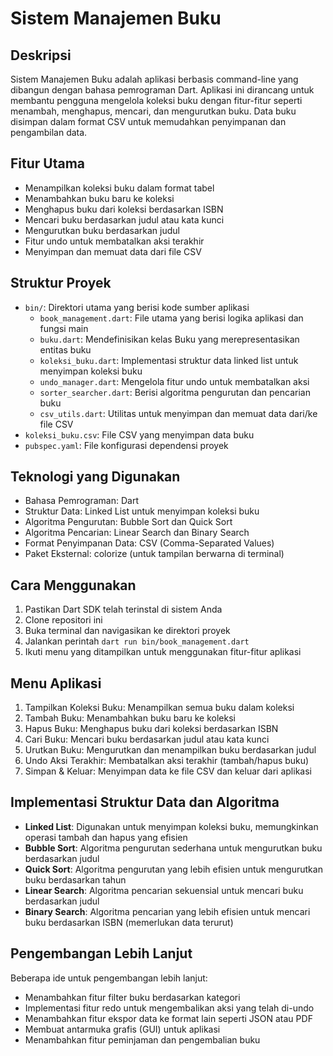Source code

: # Sistem Manajemen Buku

## Deskripsi

Sistem Manajemen Buku adalah aplikasi berbasis command-line yang dibangun dengan bahasa pemrograman Dart. Aplikasi ini dirancang untuk membantu pengguna mengelola koleksi buku dengan fitur-fitur seperti menambah, menghapus, mencari, dan mengurutkan buku. Data buku disimpan dalam format CSV untuk memudahkan penyimpanan dan pengambilan data.

## Fitur Utama

- Menampilkan koleksi buku dalam format tabel
- Menambahkan buku baru ke koleksi
- Menghapus buku dari koleksi berdasarkan ISBN
- Mencari buku berdasarkan judul atau kata kunci
- Mengurutkan buku berdasarkan judul
- Fitur undo untuk membatalkan aksi terakhir
- Menyimpan dan memuat data dari file CSV

## Struktur Proyek

- `bin/`: Direktori utama yang berisi kode sumber aplikasi
  - `book_management.dart`: File utama yang berisi logika aplikasi dan fungsi main
  - `buku.dart`: Mendefinisikan kelas Buku yang merepresentasikan entitas buku
  - `koleksi_buku.dart`: Implementasi struktur data linked list untuk menyimpan koleksi buku
  - `undo_manager.dart`: Mengelola fitur undo untuk membatalkan aksi
  - `sorter_searcher.dart`: Berisi algoritma pengurutan dan pencarian buku
  - `csv_utils.dart`: Utilitas untuk menyimpan dan memuat data dari/ke file CSV
- `koleksi_buku.csv`: File CSV yang menyimpan data buku
- `pubspec.yaml`: File konfigurasi dependensi proyek

## Teknologi yang Digunakan

- Bahasa Pemrograman: Dart
- Struktur Data: Linked List untuk menyimpan koleksi buku
- Algoritma Pengurutan: Bubble Sort dan Quick Sort
- Algoritma Pencarian: Linear Search dan Binary Search
- Format Penyimpanan Data: CSV (Comma-Separated Values)
- Paket Eksternal: colorize (untuk tampilan berwarna di terminal)

## Cara Menggunakan

1. Pastikan Dart SDK telah terinstal di sistem Anda
2. Clone repositori ini
3. Buka terminal dan navigasikan ke direktori proyek
4. Jalankan perintah `dart run bin/book_management.dart`
5. Ikuti menu yang ditampilkan untuk menggunakan fitur-fitur aplikasi

## Menu Aplikasi

1. Tampilkan Koleksi Buku: Menampilkan semua buku dalam koleksi
2. Tambah Buku: Menambahkan buku baru ke koleksi
3. Hapus Buku: Menghapus buku dari koleksi berdasarkan ISBN
4. Cari Buku: Mencari buku berdasarkan judul atau kata kunci
5. Urutkan Buku: Mengurutkan dan menampilkan buku berdasarkan judul
6. Undo Aksi Terakhir: Membatalkan aksi terakhir (tambah/hapus buku)
7. Simpan & Keluar: Menyimpan data ke file CSV dan keluar dari aplikasi

## Implementasi Struktur Data dan Algoritma

- **Linked List**: Digunakan untuk menyimpan koleksi buku, memungkinkan operasi tambah dan hapus yang efisien
- **Bubble Sort**: Algoritma pengurutan sederhana untuk mengurutkan buku berdasarkan judul
- **Quick Sort**: Algoritma pengurutan yang lebih efisien untuk mengurutkan buku berdasarkan tahun
- **Linear Search**: Algoritma pencarian sekuensial untuk mencari buku berdasarkan judul
- **Binary Search**: Algoritma pencarian yang lebih efisien untuk mencari buku berdasarkan ISBN (memerlukan data terurut)

## Pengembangan Lebih Lanjut

Beberapa ide untuk pengembangan lebih lanjut:

- Menambahkan fitur filter buku berdasarkan kategori
- Implementasi fitur redo untuk mengembalikan aksi yang telah di-undo
- Menambahkan fitur ekspor data ke format lain seperti JSON atau PDF
- Membuat antarmuka grafis (GUI) untuk aplikasi
- Menambahkan fitur peminjaman dan pengembalian buku
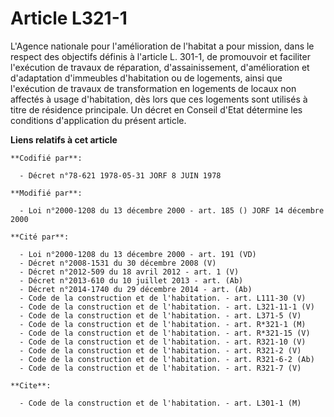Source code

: # Article L321-1

L'Agence nationale pour l'amélioration de l'habitat a pour mission, dans le respect des objectifs définis à l'article L.
301-1, de promouvoir et faciliter l'exécution de travaux de réparation, d'assainissement, d'amélioration et d'adaptation
d'immeubles d'habitation ou de logements, ainsi que l'exécution de travaux de transformation en logements de locaux non
affectés à usage d'habitation, dès lors que ces logements sont utilisés à titre de résidence principale. Un décret en Conseil
d'Etat détermine les conditions d'application du présent article.

**Liens relatifs à cet article**

	**Codifié par**:

	  - Décret n°78-621 1978-05-31 JORF 8 JUIN 1978

	**Modifié par**:

	  - Loi n°2000-1208 du 13 décembre 2000 - art. 185 () JORF 14 décembre 2000

	**Cité par**:

	  - Loi n°2000-1208 du 13 décembre 2000 - art. 191 (VD)
	  - Décret n°2008-1531 du 30 décembre 2008 (V)
	  - Décret n°2012-509 du 18 avril 2012 - art. 1 (V)
	  - Décret n°2013-610 du 10 juillet 2013 - art. (Ab)
	  - Décret n°2014-1740 du 29 décembre 2014 - art. (Ab)
	  - Code de la construction et de l'habitation. - art. L111-30 (V)
	  - Code de la construction et de l'habitation. - art. L321-11-1 (V)
	  - Code de la construction et de l'habitation. - art. L371-5 (V)
	  - Code de la construction et de l'habitation. - art. R*321-1 (M)
	  - Code de la construction et de l'habitation. - art. R*321-15 (V)
	  - Code de la construction et de l'habitation. - art. R321-10 (V)
	  - Code de la construction et de l'habitation. - art. R321-2 (V)
	  - Code de la construction et de l'habitation. - art. R321-6-2 (Ab)
	  - Code de la construction et de l'habitation. - art. R321-7 (V)

	**Cite**:

	  - Code de la construction et de l'habitation. - art. L301-1 (M)
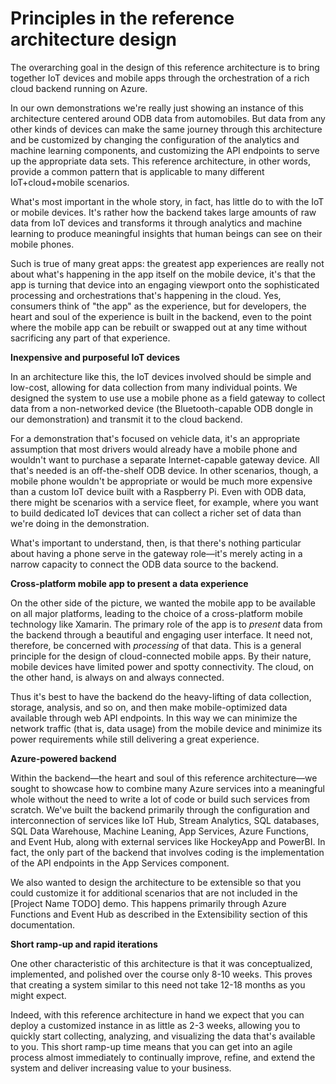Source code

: # Principles in the reference architecture design

The overarching goal in the design of this reference architecture is to bring together IoT devices and mobile apps through the orchestration of a rich cloud backend running on Azure. 

In our own demonstrations we're really just showing an instance of this architecture centered around ODB data from automobiles. But data from any other kinds of devices can make the same journey through this architecture and be customized by changing the configuration of the analytics and machine learning components, and customizing the API endpoints to serve up the appropriate data sets. This reference architecture, in other words, provide a common pattern that is applicable to many different IoT+cloud+mobile scenarios.

What's most important in the whole story, in fact, has little do to with the IoT or mobile devices. It's rather how the backend takes large amounts of raw data from IoT devices and transforms it through analytics and machine learning to produce meaningful insights that human beings can see on their mobile phones.  

Such is true of many great apps: the greatest app experiences are really not about what's happening in the app itself on the mobile device, it's that the app is turning that device into an engaging viewport onto the sophisticated processing and orchestrations that's happening in the cloud. Yes, consumers think of "the app" as the experience, but for developers, the heart and soul of the experience is built in the backend, even to the point where the mobile app can be rebuilt or swapped out at any time without sacrificing any part of that experience.

**Inexpensive and purposeful IoT devices**

In an architecture like this, the IoT devices involved should be simple and low-cost, allowing for data collection from many individual points. We designed the system to use use a mobile phone as a field gateway to collect data from a non-networked device (the Bluetooth-capable ODB dongle in our demonstration) and transmit it to the cloud backend.

For a demonstration that's focused on vehicle data, it's an appropriate assumption that most drivers would already have a mobile phone and wouldn't want to purchase a separate Internet-capable gateway device. All that's needed is an off-the-shelf ODB device. In other scenarios, though, a mobile phone wouldn't be appropriate or would be much more expensive than a custom IoT device built with a Raspberry Pi. Even with ODB data, there might be scenarios with a service fleet, for example, where you want to build dedicated IoT devices that can collect a richer set of data than we're doing in the demonstration.

What's important to understand, then, is that there's nothing particular about having a phone serve in the gateway role—it's merely acting in a narrow capacity to connect the ODB data source to the backend.
 
**Cross-platform mobile app to present a data experience**

On the other side of the picture, we wanted the mobile app to be available on all major platforms, leading to the choice of a cross-platform mobile technology like Xamarin. The primary role of the app is to *present* data from the backend through a beautiful and engaging user interface. It need not, therefore, be concerned with *processing* of that data. This is a general principle for the design of cloud-connected mobile apps. By their nature, mobile devices have limited power and spotty connectivity. The cloud, on the other hand, is always on and always connected.

Thus it's best to have the backend do the heavy-lifting of data collection, storage, analysis, and so on, and then make mobile-optimized data available through web API endpoints. In this way we can minimize the network traffic (that is, data usage) from the mobile device and minimize its power requirements while still delivering a great experience.

**Azure-powered backend**

Within the backend—the heart and soul of this reference architecture—we sought to showcase how to combine many Azure services into a meaningful whole without the need to write a lot of code or build such services from scratch. We've built the backend primarily through the configuration and interconnection of services like IoT Hub, Stream Analytics, SQL databases, SQL Data Warehouse, Machine Leaning, App Services, Azure Functions, and Event Hub, along with external services like HockeyApp and PowerBI. In fact, the only part of the backend that involves coding is the implementation of the API endpoints in the App Services component.

We also wanted to design the architecture to be extensible so that you could customize it for additional scenarios that are not included in the [Project Name TODO] demo. This happens primarily through Azure Functions and Event Hub as described in the Extensibility section of this documentation.

**Short ramp-up and rapid iterations**

One other characteristic of this architecture is that it was conceptualized, implemented, and polished over the course only 8-10 weeks. This proves that creating a system similar to this need not take 12-18 months as you might expect.

Indeed, with this reference architecture in hand we expect that you can deploy a customized instance in as little as 2-3 weeks, allowing you to quickly start collecting, analyzing, and visualizing the data that's available to you. This short ramp-up time means that you can get into an agile process almost immediately to continually improve, refine, and extend the system and deliver increasing value to your business.



  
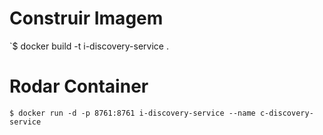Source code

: # Construir Imagem

`$ docker build -t i-discovery-service .

# Rodar Container

`$ docker run -d -p 8761:8761 i-discovery-service --name c-discovery-service`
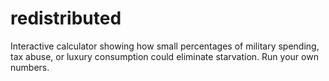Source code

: # redistributed
Interactive calculator showing how small percentages of military spending, tax abuse, or luxury consumption could eliminate starvation. Run your own numbers.
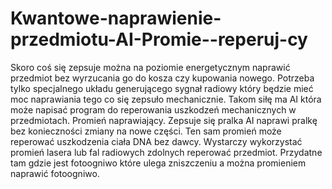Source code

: # Kwantowe-naprawienie-przedmiotu-AI-Promie--reperuj-cy
Skoro coś się zepsuje można na poziomie energetycznym naprawić przedmiot bez wyrzucania go do kosza czy kupowania nowego. Potrzeba tylko specjalnego układu generującego sygnał radiowy który będzie mieć moc naprawiania tego co się zepsuło mechanicznie. Takom siłę ma AI która może napisać program do reperowania uszkodzeń mechanicznych w przedmiotach. Promień naprawiający. Zepsuje się pralka AI naprawi pralkę bez konieczności zmiany na nowe części. Ten sam promień może reperować uszkodzenia ciała DNA bez dawcy. Wystarczy wykorzystać promień lasera lub fal radiowych zdolnych reperować przedmiot. Przydatne tam gdzie jest fotoogniwo które ulega zniszczeniu a można promieniem naprawić fotoogniwo.
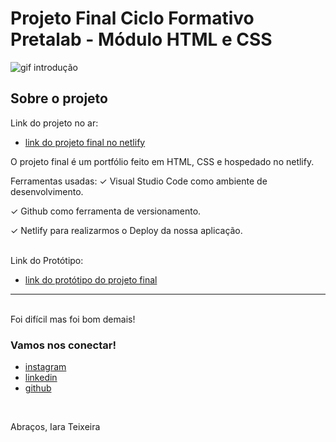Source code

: # Projeto Final Ciclo Formativo Pretalab - Módulo HTML e CSS

![gif introdução](https://media.giphy.com/media/RxTZeymDfS2By/giphy.gif)

## Sobre o projeto
Link do projeto no ar:

- [link do projeto final no netlify]()

O projeto final é um portfólio feito em HTML, CSS e hospedado no netlify.

Ferramentas usadas:
✓		Visual Studio Code como ambiente de desenvolvimento.

✓		Github como ferramenta de versionamento.

✓		Netlify para realizarmos o Deploy da nossa aplicação.

<br>
Link do Protótipo:

- [link do protótipo do projeto final]()

---
<br>
Foi difícil mas foi bom demais!
<br>

### Vamos nos conectar!

- [instagram](https://www.instagram.com/iaras.teixeira)
- [linkedin](https://www.linkedin.com/in/iara-teixeira-a19985213/)
- [github](https://github.com/iarasteixeira)

<br>

Abraços, Iara Teixeira
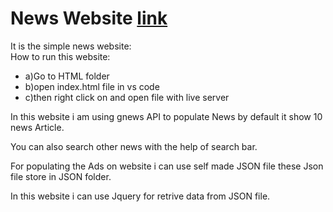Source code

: 
# News Website [link](https://udrasht.github.io/News-Website-By-Using-API.github.io/HTML/index.html)
It is the simple news website:\
How to run this website:
-  a)Go to HTML folder
-  b)open index.html file in vs code
-  c)then right click on and open file with live server

In this website i am using gnews API to populate News by default it show 10 news Article.

You can also search other news with the help of search bar.

For populating the Ads on website i can use self made JSON file these Json file store in JSON folder.

In this website i can use Jquery for retrive data from JSON file. 
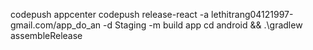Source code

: codepush
    appcenter codepush release-react -a lethitrang04121997-gmail.com/app_do_an -d Staging -m
build app
    cd android && .\gradlew assembleRelease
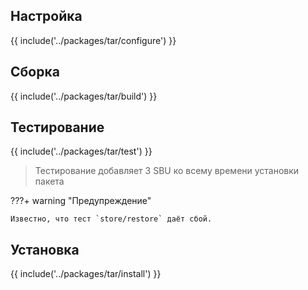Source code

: <pkg :name="'tar'" instsize showsbu2></pkg>

## Настройка

{{ include('../packages/tar/configure') }}

## Сборка

{{ include('../packages/tar/build') }}

## Тестирование

{{ include('../packages/tar/test') }}

> Тестирование добавляет 3 SBU ко всему времени установки пакета

???+ warning "Предупреждение"

    Известно, что тест `store/restore` даёт сбой.

## Установка

{{ include('../packages/tar/install') }}


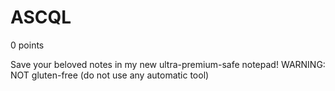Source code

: # ASCQL
0 points

Save your beloved notes in my new ultra-premium-safe notepad! WARNING: NOT gluten-free (do not use any automatic tool)

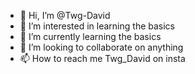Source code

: - 👋 Hi, I’m @Twg-David
- 👀 I’m interested in learning the basics
- 🌱 I’m currently learning the basics 
- 💞️ I’m looking to collaborate on anything
- 📫 How to reach me Twg_David on insta 

<!---
Twg-David/Twg-David is a ✨ special ✨ repository because its `README.md` (this file) appears on your GitHub profile.
You can click the Preview link to take a look at your changes.
--->
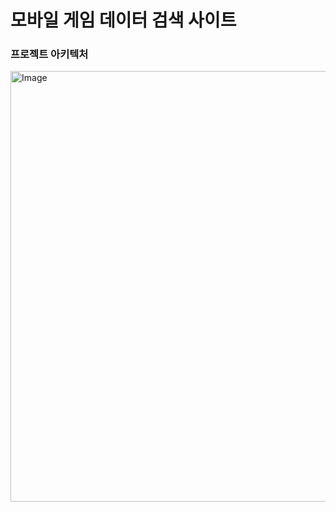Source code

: # 모바일 게임 데이터 검색 사이트


### 프로젝트 아키텍처
<img width="1252" height="689" alt="Image" src="https://github.com/user-attachments/assets/fb0a84ac-e305-4cdc-a679-aa1b94fa81a7" />
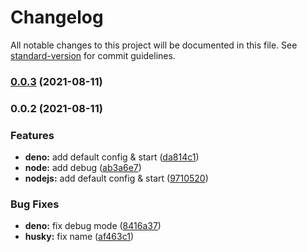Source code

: # Changelog

All notable changes to this project will be documented in this file. See [standard-version](https://github.com/conventional-changelog/standard-version) for commit guidelines.

### [0.0.3](https://github.com/stephendltg/gmqttjs/compare/v0.0.2...v0.0.3) (2021-08-11)

### 0.0.2 (2021-08-11)


### Features

* **deno:** add default config & start ([da814c1](https://github.com/stephendltg/gmqttjs/commit/da814c12313bd6ab565ae28fe5f91a7557722b10))
* **node:** add debug ([ab3a6e7](https://github.com/stephendltg/gmqttjs/commit/ab3a6e78c2233068ee65acf5e77ca452f88cfa18))
* **nodejs:** add default config & start ([9710520](https://github.com/stephendltg/gmqttjs/commit/9710520a1ce3886fa78c946c95736d90b56bcb42))


### Bug Fixes

* **deno:** fix debug mode ([8416a37](https://github.com/stephendltg/gmqttjs/commit/8416a37ff1564b775b56b689cfe8c8f736227444))
* **husky:** fix name ([af463c1](https://github.com/stephendltg/gmqttjs/commit/af463c1f8e911c9ae73b77cca6903fb39b7072ff))
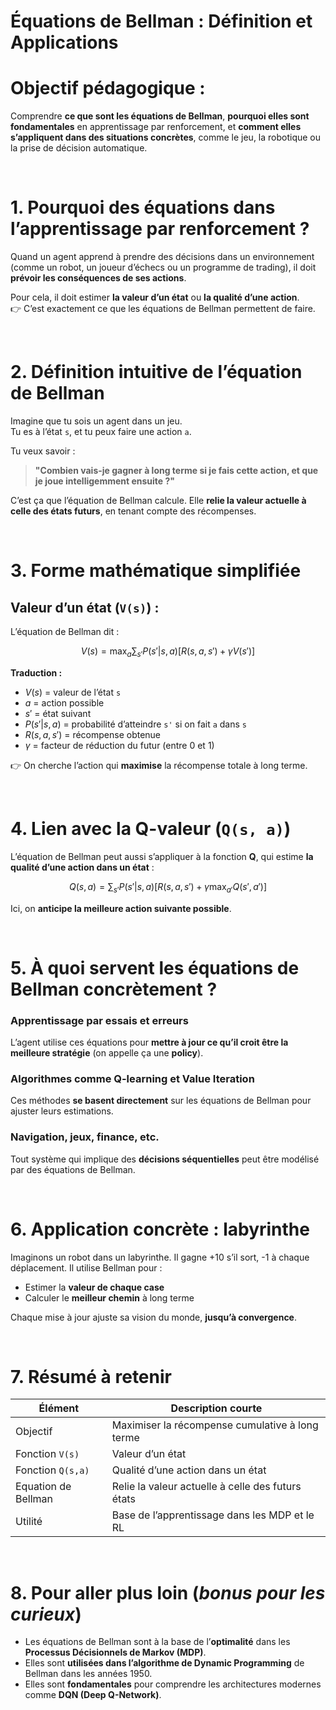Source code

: # Équations de Bellman : Définition et Applications

# Objectif pédagogique :
Comprendre **ce que sont les équations de Bellman**, **pourquoi elles sont fondamentales** en apprentissage par renforcement, et **comment elles s’appliquent dans des situations concrètes**, comme le jeu, la robotique ou la prise de décision automatique.


<br/>

# 1. Pourquoi des équations dans l’apprentissage par renforcement ?

Quand un agent apprend à prendre des décisions dans un environnement (comme un robot, un joueur d’échecs ou un programme de trading), il doit **prévoir les conséquences de ses actions**.

Pour cela, il doit estimer **la valeur d’un état** ou **la qualité d’une action**.  
👉 C’est exactement ce que les équations de Bellman permettent de faire.


<br/>

# 2. Définition intuitive de l’équation de Bellman

Imagine que tu sois un agent dans un jeu.  
Tu es à l’état `s`, et tu peux faire une action `a`.

Tu veux savoir :  
> **"Combien vais-je gagner à long terme si je fais cette action, et que je joue intelligemment ensuite ?"**

C’est ça que l’équation de Bellman calcule. Elle **relie la valeur actuelle à celle des états futurs**, en tenant compte des récompenses.

<br/>

# 3. Forme mathématique simplifiée

## Valeur d’un état (`V(s)`) :

L’équation de Bellman dit :

$$
V(s) = \max_a \sum_{s'} P(s'|s,a) \left[ R(s,a,s') + \gamma V(s') \right]
$$

**Traduction :**

- $V(s)$ = valeur de l’état `s`  
- $a$ = action possible  
- $s'$ = état suivant  
- $P(s'|s,a)$ = probabilité d’atteindre `s'` si on fait `a` dans `s`  
- $R(s,a,s')$ = récompense obtenue  
- $\gamma$ = facteur de réduction du futur (entre 0 et 1)

👉 On cherche l’action qui **maximise** la récompense totale à long terme.


<br/>

# 4. Lien avec la **Q-valeur** (`Q(s, a)`)

L’équation de Bellman peut aussi s’appliquer à la fonction **Q**, qui estime **la qualité d’une action dans un état** :

$$
Q(s, a) = \sum_{s'} P(s'|s,a) \left[ R(s,a,s') + \gamma \max_{a'} Q(s', a') \right]
$$

Ici, on **anticipe la meilleure action suivante possible**.


<br/>

# 5. À quoi servent les équations de Bellman concrètement ?

###  Apprentissage par essais et erreurs  
L’agent utilise ces équations pour **mettre à jour ce qu’il croit être la meilleure stratégie** (on appelle ça une **policy**).

###  Algorithmes comme Q-learning et Value Iteration  
Ces méthodes **se basent directement** sur les équations de Bellman pour ajuster leurs estimations.

###  Navigation, jeux, finance, etc.  
Tout système qui implique des **décisions séquentielles** peut être modélisé par des équations de Bellman.

<br/>

# 6. Application concrète : labyrinthe

Imaginons un robot dans un labyrinthe. Il gagne +10 s’il sort, -1 à chaque déplacement. Il utilise Bellman pour :

- Estimer la **valeur de chaque case**
- Calculer le **meilleur chemin** à long terme

Chaque mise à jour ajuste sa vision du monde, **jusqu’à convergence**.


<br/>

# 7. Résumé à retenir

| Élément                     | Description courte                                     |
|----------------------------|--------------------------------------------------------|
| Objectif                   | Maximiser la récompense cumulative à long terme       |
| Fonction `V(s)`            | Valeur d’un état                                      |
| Fonction `Q(s,a)`          | Qualité d’une action dans un état                     |
| Equation de Bellman        | Relie la valeur actuelle à celle des futurs états     |
| Utilité                    | Base de l’apprentissage dans les MDP et le RL         |

<br/>

# 8. Pour aller plus loin (*bonus pour les curieux*)

- Les équations de Bellman sont à la base de l’**optimalité** dans les **Processus Décisionnels de Markov (MDP)**.
- Elles sont **utilisées dans l’algorithme de Dynamic Programming** de Bellman dans les années 1950.
- Elles sont **fondamentales** pour comprendre les architectures modernes comme **DQN (Deep Q-Network)**.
_ _ _ _
How many lines of these entries contain the string "terakhir"? Reply with the number alone.

- **Answer box**: 2